城下町から神社までは一刻ほどかかる。
夏が近いとはいえ、今日はまだ涼しい。
うららかな陽射を浴びながら、青々と茂る水田の中を走る街道を歩いていた。陽気が気分をいくらか軽くさせてくれる。時折吹く風は涼やかな涼気をはこんで歩いて汗ばんだ体の熱を発散させた。
二人は近況の話など何気ない会話をしながら街道を歩き続ける。
松の大木の根元にさしかかったところで冬馬の目が止まった。
寅爺、と言って松の木陰で休んでいた老爺に声をかけた。
「これはこれは、藤森の若殿。いかがなされました?」
人好きのする笑顔で、老爺は冬馬に返事を返した。
「あの塚、どうした?」
冬馬が指し示したのは水田の中央、小島のように盛り上がった塚だった。その上に乗っているのは赤茶けた何の変哲もない石だが、石の前には野から摘んできたらしい花が添えられている。
付近の民はこの塚を藤塚と呼ぶ。そのいわれはよく分からない。藤の花が近くに咲いていたからとも、藤森の神社に由来があるからとも言われていた。
しかし、いずれが真実を知るものはいない。
ただかなりの昔から藤塚はこの場所にあったということだけは事実だ。
今、上に置かれた石は真っ二つに割れ、その塚が崩されてしまっている。
壊された塚を見て、ああ、と寅爺は顔をしかめた。
「いいえ、誰かが壊したらしいんですよ。罰当たりな奴がいたもんですね、誰がやったのか今だわかりゃしません。あの藤塚に私どもは触りませんからね、たぶん悪戯好きの子供か獣の仕業でしょう。石がぱっくり割れてしまってる」
やなこった、と言いながら寅爺はひょこひょこと向こうの方へと消えていった。冬馬はじっとそれを見送った。

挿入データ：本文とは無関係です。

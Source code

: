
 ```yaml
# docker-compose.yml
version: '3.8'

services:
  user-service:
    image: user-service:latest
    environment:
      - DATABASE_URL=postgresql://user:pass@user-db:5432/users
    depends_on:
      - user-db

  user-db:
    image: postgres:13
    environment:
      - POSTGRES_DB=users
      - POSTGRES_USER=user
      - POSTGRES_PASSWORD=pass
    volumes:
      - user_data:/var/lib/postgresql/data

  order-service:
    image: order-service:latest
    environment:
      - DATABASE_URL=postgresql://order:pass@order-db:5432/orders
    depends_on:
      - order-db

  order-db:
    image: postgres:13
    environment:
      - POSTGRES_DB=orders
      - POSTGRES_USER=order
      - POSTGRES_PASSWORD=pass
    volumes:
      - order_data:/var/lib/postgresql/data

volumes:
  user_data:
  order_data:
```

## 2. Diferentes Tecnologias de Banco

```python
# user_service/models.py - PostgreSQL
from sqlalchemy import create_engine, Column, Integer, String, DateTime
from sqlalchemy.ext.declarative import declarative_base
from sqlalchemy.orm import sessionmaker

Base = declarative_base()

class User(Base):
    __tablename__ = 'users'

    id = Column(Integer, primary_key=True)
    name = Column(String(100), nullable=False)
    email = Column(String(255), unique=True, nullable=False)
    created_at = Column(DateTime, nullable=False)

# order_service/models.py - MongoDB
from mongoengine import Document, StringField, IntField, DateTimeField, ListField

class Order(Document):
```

いくぞ、と声をかけられて彼は裕次郎の跡を追う。そしてもう一度藤塚を振り返った。
何かが気になった。その藤塚自体に何も感じないことがどうも気にかかる。
不思議とそういう時の直感は外れることはない。
だが父親の借金のことに気を取られていたため、その時はたいして気にも止めず、しばらく行くとそのことも忘れてしまった。
街道に人がいなくなり、藤塚にはまた静けさが戻る。
乾いて赤茶けた石のかけらが風によって塚から転がり落ちても誰も気づかない。